Background: 5-Hydroxytryptamine (5-HT) has been shown to be involved in exacerbating cardiac ischemia-reperfusion injury; however, the role of 5-HT in the injury has yet to be established. This study demonstrates that 5-HT has dual roles in ischemia-reperfusion injury.
Methods and results: The role of 5-HT in cardiac ischemia-reperfusion injury was examined in isolated rat hearts perfused with oxygenated Krebs-Henseleit solution. A 30-minute global ischemia and 30-minute reperfusion exacerbated functional cardiac parameters such as left ventricular end-diastolic pressure, coronary flow, heart rate, and total lactate dehydrogenase release. The 5-HT(2A) receptor antagonist sarpogrelate (0.3-1.0 microM) improved cardiac function during ischemia-reperfusion. High-performance liquid chromatography analysis revealed an elevation in the level of 5-HT in the coronary effluent immediately after ischemia, suggesting that 5-HT is released from the ischemic heart and that sarpogrelate protects the heart from ischemia-reperfusion injury by blocking 5-HT(2A) receptors. However, 5-HT (0.3-1.0 microM) applied exogenously unexpectedly improved the cardiac mechanical parameters during ischemia-reperfusion, increased coronary flow, and increased the level of NO in the effluent, which was inhibited by L-N(G)-nitro-arginine methyl ester, a NO synthase blocker.

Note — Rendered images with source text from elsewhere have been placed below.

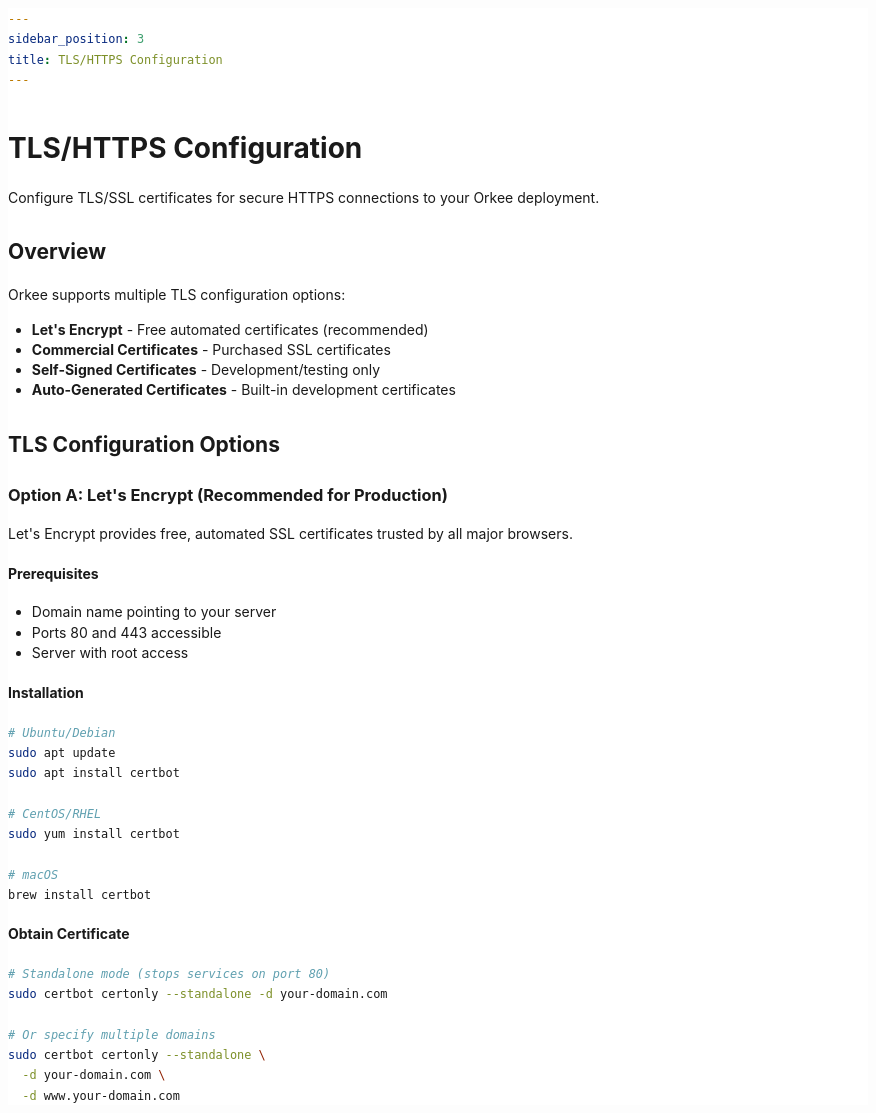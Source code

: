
 ```yaml
---
sidebar_position: 3
title: TLS/HTTPS Configuration
---
```


# TLS/HTTPS Configuration

Configure TLS/SSL certificates for secure HTTPS connections to your Orkee deployment.

## Overview

Orkee supports multiple TLS configuration options:

- **Let's Encrypt** - Free automated certificates (recommended)
- **Commercial Certificates** - Purchased SSL certificates
- **Self-Signed Certificates** - Development/testing only
- **Auto-Generated Certificates** - Built-in development certificates

## TLS Configuration Options

### Option A: Let's Encrypt (Recommended for Production)

Let's Encrypt provides free, automated SSL certificates trusted by all major browsers.

#### Prerequisites

- Domain name pointing to your server
- Ports 80 and 443 accessible
- Server with root access

#### Installation

```bash
# Ubuntu/Debian
sudo apt update
sudo apt install certbot

# CentOS/RHEL
sudo yum install certbot

# macOS
brew install certbot
```

#### Obtain Certificate

```bash
# Standalone mode (stops services on port 80)
sudo certbot certonly --standalone -d your-domain.com

# Or specify multiple domains
sudo certbot certonly --standalone \
  -d your-domain.com \
  -d www.your-domain.com
```
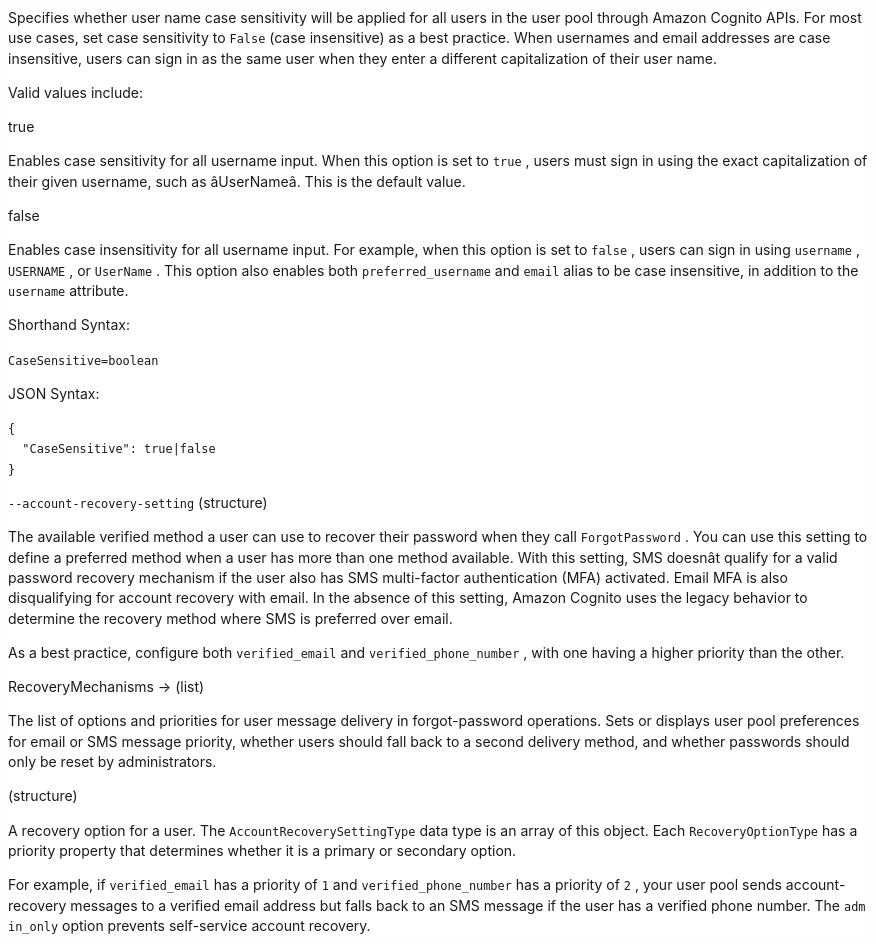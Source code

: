 Specifies whether user name case sensitivity will be applied for all users in the user pool through Amazon Cognito APIs. For most use cases, set case sensitivity to `False` (case insensitive) as a best practice. When usernames and email addresses are case insensitive, users can sign in as the same user when they enter a different capitalization of their user name.

Valid values include:

true

Enables case sensitivity for all username input. When this option is set to `true` , users must sign in using the exact capitalization of their given username, such as âUserNameâ. This is the default value.

false

Enables case insensitivity for all username input. For example, when this option is set to `false` , users can sign in using `username` , `USERNAME` , or `UserName` . This option also enables both `preferred_username` and `email` alias to be case insensitive, in addition to the `username` attribute.

Shorthand Syntax:

```
CaseSensitive=boolean
```

JSON Syntax:

```
{
  "CaseSensitive": true|false
}
```

`--account-recovery-setting` (structure)

The available verified method a user can use to recover their password when they call `ForgotPassword` . You can use this setting to define a preferred method when a user has more than one method available. With this setting, SMS doesnât qualify for a valid password recovery mechanism if the user also has SMS multi-factor authentication (MFA) activated. Email MFA is also disqualifying for account recovery with email. In the absence of this setting, Amazon Cognito uses the legacy behavior to determine the recovery method where SMS is preferred over email.

As a best practice, configure both `verified_email` and `verified_phone_number` , with one having a higher priority than the other.

RecoveryMechanisms -> (list)

The list of options and priorities for user message delivery in forgot-password operations. Sets or displays user pool preferences for email or SMS message priority, whether users should fall back to a second delivery method, and whether passwords should only be reset by administrators.

(structure)

A recovery option for a user. The `AccountRecoverySettingType` data type is an array of this object. Each `RecoveryOptionType` has a priority property that determines whether it is a primary or secondary option.

For example, if `verified_email` has a priority of `1` and `verified_phone_number` has a priority of `2` , your user pool sends account-recovery messages to a verified email address but falls back to an SMS message if the user has a verified phone number. The `admin_only` option prevents self-service account recovery.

Conclusions: Present results suggest dual roles of 5-HT in ischemia-reperfusion injury. During ischemia, 5HT is released endogenously, constricts coronary smooth muscles via 5-HT(2A) receptors, and aggravates cardiac function. In contrast, 5-HT applied exogenously affects predominantly non-5HT(2A) receptors on the endothelium and induces coronary vasodilatation via endothelial NO production, which is protective against ischemia-reperfusion injury.